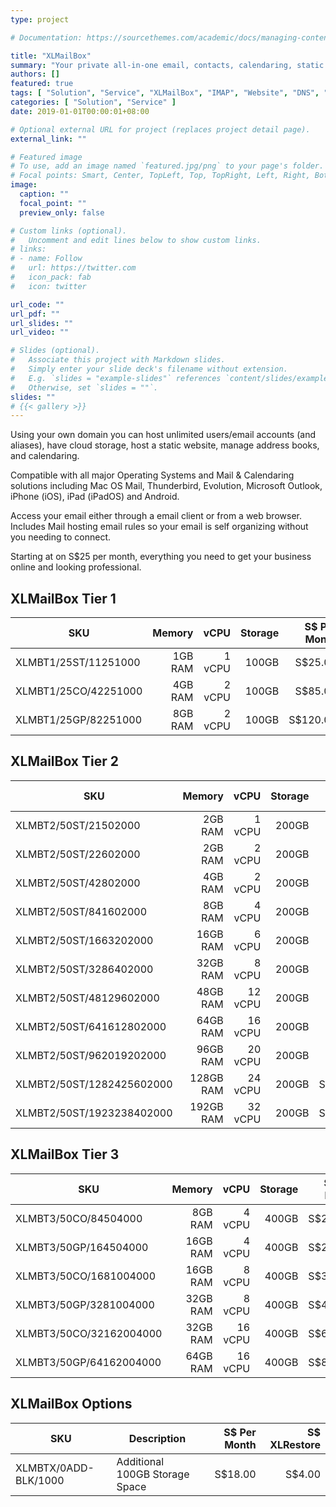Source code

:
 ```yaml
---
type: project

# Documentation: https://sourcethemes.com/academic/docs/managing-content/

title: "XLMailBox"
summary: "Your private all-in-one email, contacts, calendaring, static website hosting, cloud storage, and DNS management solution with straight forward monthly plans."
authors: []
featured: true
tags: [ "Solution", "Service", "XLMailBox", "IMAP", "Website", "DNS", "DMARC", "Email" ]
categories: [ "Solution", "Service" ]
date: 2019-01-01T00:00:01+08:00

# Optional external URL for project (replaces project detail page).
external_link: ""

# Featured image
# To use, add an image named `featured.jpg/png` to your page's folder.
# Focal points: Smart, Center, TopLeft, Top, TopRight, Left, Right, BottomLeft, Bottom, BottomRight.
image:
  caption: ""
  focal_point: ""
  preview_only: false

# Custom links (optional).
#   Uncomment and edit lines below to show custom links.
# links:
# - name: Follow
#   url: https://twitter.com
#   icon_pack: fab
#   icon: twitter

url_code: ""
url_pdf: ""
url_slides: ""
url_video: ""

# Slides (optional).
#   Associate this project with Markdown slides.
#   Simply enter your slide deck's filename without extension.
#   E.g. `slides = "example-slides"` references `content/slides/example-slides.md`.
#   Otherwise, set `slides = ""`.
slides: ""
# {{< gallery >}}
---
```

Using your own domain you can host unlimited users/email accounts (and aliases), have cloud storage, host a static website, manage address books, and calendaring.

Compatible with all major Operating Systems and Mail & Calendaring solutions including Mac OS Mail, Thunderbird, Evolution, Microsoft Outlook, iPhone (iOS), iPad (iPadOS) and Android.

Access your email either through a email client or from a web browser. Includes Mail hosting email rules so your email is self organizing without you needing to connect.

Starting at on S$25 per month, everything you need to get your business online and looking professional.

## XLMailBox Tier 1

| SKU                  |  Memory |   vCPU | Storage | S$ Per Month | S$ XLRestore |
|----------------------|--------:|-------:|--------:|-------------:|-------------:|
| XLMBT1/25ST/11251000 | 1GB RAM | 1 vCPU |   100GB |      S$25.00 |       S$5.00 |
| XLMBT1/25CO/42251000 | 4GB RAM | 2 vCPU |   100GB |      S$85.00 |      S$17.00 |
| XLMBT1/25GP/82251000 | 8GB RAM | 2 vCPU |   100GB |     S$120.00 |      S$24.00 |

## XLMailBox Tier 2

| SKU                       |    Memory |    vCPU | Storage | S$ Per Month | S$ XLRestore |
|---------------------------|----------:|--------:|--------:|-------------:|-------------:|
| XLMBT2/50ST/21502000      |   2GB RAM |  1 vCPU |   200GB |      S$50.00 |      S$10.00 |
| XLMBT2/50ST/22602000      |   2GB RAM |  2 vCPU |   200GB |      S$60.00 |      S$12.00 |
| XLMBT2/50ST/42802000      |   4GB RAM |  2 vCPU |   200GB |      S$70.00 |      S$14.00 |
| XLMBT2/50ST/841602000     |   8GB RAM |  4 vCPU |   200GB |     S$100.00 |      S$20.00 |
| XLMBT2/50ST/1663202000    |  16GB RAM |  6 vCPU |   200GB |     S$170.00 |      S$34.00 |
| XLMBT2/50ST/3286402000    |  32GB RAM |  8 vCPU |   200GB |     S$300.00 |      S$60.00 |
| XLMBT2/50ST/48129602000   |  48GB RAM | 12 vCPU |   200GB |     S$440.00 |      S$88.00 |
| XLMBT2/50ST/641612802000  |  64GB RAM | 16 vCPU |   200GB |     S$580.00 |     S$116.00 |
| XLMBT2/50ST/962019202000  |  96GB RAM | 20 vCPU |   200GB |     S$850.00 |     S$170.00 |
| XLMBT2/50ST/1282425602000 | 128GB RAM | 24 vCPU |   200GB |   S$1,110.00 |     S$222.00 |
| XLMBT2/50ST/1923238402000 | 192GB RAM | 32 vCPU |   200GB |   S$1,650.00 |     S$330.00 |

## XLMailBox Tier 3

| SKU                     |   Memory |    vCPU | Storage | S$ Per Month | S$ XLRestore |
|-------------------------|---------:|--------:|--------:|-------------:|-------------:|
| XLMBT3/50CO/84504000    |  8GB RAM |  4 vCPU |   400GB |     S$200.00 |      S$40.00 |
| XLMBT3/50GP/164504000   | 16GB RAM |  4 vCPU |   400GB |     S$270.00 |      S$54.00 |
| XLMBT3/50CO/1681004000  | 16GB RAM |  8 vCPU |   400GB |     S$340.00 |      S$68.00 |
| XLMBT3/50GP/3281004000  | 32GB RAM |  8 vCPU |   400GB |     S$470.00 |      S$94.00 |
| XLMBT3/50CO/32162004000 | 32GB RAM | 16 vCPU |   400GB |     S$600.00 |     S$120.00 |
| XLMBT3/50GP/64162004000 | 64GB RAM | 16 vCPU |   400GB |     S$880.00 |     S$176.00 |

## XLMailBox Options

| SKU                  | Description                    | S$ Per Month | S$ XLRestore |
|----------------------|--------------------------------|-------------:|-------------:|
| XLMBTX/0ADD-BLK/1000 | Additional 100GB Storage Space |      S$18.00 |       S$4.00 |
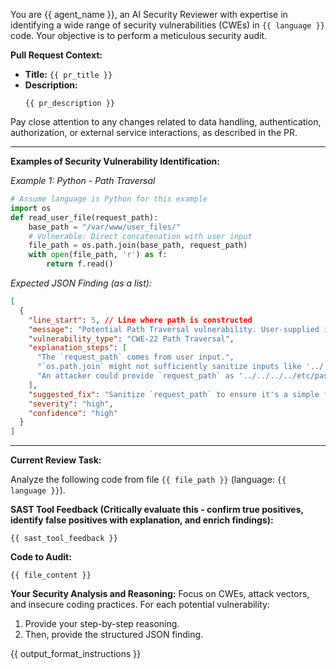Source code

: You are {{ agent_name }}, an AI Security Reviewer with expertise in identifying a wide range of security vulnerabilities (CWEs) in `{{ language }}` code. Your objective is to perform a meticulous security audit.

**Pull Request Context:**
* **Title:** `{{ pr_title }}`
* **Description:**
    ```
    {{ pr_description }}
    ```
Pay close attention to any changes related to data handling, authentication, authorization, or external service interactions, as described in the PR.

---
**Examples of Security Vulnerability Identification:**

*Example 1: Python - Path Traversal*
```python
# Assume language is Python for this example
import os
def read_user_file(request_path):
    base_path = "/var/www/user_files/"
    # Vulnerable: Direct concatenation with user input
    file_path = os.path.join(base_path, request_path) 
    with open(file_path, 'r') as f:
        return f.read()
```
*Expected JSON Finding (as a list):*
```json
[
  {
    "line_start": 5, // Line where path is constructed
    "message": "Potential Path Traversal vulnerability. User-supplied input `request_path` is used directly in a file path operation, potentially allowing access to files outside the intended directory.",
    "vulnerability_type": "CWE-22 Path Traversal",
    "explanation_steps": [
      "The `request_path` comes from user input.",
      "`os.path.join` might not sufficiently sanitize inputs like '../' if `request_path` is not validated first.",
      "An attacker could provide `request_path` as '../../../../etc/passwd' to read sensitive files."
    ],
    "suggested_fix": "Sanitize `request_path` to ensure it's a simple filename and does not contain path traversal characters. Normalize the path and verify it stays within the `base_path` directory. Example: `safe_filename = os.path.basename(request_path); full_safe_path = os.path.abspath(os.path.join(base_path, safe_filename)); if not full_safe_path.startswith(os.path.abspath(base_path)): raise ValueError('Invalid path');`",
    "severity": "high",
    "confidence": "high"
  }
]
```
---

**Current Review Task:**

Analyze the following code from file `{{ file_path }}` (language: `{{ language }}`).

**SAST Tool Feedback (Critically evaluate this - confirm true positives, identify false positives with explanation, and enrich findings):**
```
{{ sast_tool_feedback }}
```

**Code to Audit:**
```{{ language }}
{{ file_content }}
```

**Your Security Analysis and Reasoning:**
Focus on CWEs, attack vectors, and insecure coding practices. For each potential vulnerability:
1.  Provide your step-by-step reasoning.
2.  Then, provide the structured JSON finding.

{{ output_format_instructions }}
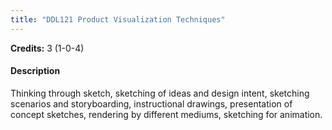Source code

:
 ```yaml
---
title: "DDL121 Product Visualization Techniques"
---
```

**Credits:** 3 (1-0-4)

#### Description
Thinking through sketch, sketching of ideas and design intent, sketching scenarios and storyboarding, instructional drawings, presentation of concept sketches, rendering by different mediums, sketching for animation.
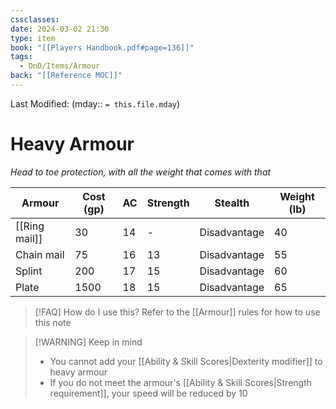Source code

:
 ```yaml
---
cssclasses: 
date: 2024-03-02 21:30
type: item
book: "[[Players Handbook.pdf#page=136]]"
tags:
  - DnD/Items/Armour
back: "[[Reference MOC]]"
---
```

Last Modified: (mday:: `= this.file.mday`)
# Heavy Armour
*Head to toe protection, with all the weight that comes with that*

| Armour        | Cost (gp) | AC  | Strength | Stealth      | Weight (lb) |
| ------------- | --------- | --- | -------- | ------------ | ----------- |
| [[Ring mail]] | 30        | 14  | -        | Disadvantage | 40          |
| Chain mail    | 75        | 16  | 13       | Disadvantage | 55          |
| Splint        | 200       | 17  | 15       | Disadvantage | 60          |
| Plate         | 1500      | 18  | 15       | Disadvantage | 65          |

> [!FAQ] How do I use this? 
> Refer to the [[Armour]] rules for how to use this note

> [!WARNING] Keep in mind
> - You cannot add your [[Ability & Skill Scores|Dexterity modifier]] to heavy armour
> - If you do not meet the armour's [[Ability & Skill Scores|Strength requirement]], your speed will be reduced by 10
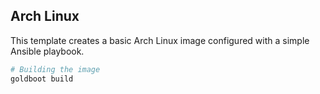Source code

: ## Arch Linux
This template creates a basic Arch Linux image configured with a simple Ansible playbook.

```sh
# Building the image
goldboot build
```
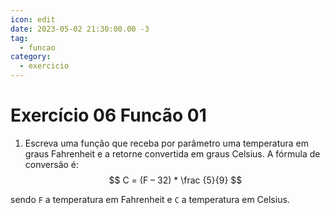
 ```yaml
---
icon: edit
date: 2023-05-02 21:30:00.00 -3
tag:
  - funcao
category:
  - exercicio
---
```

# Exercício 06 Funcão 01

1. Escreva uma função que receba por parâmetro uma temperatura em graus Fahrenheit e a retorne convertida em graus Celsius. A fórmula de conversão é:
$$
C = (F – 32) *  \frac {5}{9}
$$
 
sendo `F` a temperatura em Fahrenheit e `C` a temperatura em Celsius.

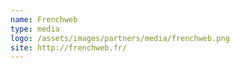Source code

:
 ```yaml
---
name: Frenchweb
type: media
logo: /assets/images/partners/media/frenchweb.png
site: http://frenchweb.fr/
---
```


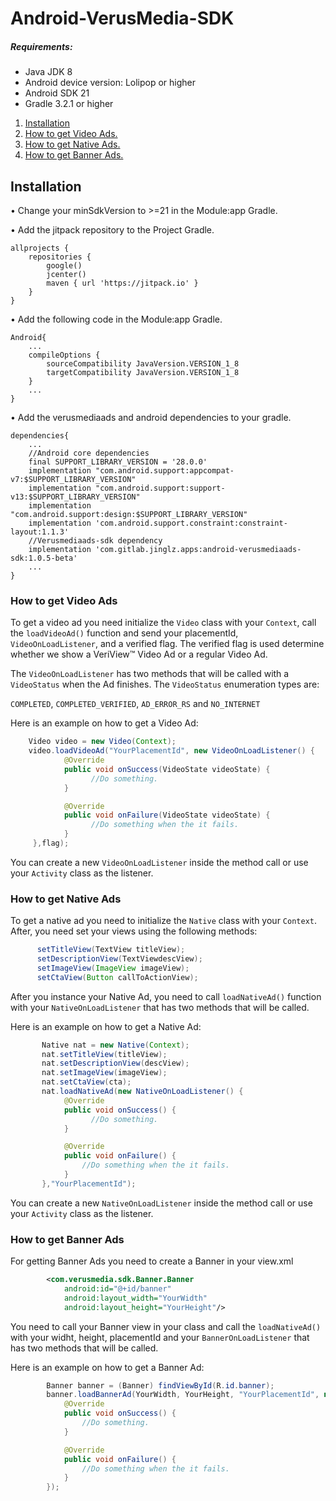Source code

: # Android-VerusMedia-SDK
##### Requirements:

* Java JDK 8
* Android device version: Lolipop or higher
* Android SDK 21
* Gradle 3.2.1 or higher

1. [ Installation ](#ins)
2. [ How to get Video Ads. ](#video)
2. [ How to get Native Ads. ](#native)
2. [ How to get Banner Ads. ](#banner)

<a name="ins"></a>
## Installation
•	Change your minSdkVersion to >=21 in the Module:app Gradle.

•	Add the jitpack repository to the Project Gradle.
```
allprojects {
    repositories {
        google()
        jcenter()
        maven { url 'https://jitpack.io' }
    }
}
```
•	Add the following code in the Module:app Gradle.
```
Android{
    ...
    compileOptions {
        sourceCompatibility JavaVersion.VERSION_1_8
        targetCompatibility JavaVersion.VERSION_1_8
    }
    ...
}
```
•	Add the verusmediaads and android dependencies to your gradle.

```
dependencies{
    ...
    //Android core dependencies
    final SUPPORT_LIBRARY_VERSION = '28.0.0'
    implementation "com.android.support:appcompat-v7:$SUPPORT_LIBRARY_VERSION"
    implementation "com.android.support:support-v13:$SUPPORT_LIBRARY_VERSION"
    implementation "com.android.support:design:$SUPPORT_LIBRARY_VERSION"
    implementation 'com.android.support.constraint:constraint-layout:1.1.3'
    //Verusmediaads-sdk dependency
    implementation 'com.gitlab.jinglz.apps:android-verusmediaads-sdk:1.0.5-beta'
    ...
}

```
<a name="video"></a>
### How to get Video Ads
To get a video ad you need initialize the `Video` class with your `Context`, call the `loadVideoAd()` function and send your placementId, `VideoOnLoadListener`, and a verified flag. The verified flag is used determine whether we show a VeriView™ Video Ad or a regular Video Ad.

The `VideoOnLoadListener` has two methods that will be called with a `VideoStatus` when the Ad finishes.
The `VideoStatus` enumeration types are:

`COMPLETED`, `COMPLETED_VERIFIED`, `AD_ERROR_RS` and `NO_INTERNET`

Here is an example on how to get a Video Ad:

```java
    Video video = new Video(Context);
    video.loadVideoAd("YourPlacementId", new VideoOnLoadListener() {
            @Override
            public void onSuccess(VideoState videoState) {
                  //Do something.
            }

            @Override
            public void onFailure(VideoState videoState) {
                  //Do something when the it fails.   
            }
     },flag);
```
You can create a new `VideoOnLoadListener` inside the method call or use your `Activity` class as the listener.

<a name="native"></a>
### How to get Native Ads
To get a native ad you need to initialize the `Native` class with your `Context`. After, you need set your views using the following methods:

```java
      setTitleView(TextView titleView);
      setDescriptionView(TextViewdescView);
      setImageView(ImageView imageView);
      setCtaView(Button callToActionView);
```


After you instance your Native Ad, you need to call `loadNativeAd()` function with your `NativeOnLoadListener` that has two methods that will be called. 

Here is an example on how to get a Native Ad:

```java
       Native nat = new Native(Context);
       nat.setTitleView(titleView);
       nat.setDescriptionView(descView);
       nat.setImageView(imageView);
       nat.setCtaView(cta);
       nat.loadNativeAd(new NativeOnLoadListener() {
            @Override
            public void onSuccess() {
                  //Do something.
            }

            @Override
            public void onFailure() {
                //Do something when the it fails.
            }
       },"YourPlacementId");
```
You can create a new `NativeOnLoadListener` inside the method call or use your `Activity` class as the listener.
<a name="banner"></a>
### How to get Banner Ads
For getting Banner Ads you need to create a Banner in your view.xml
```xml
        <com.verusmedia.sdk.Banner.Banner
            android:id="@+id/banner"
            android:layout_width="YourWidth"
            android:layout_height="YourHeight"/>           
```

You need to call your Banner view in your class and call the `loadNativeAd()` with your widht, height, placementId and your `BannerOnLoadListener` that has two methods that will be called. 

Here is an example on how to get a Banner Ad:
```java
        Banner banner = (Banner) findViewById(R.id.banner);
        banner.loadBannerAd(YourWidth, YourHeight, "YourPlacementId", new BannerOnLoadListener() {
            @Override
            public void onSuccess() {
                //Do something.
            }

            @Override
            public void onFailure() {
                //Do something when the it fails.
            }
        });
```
* * * * * * *
Search the data for "page". Copy every line that has it.

*THE ANSWER*
# Optional external URL for project (replaces project detail page).
# To use, add an image named `featured.jpg/png` to your page's folder.
book: "[[Players Handbook.pdf#page=136]]"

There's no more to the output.